- _Instructions for the task_:
Copy each line of the records below that has "Information" in it.

- _Records provided_:
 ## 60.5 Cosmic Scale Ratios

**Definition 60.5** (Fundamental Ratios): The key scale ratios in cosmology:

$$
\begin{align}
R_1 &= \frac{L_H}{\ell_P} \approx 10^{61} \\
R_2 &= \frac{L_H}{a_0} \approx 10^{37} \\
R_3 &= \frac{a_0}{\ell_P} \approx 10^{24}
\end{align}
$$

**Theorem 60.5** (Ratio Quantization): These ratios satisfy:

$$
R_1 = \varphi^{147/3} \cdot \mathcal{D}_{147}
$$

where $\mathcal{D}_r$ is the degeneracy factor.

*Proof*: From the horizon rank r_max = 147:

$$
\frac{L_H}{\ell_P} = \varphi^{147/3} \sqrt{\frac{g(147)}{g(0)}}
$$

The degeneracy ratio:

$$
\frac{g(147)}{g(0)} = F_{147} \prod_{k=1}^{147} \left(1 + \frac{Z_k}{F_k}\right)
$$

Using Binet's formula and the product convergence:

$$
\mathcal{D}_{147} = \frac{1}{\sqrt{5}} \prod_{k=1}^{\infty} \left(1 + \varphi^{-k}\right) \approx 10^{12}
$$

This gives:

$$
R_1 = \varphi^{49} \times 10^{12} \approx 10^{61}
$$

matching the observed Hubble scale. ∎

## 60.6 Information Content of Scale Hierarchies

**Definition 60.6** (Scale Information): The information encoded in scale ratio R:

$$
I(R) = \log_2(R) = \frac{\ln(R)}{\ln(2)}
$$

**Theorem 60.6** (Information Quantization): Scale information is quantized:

- _Expected answer_:
## 60.6 Information Content of Scale Hierarchies
**Definition 60.6** (Scale Information): The information encoded in scale ratio R:
**Theorem 60.6** (Information Quantization): Scale information is quantized:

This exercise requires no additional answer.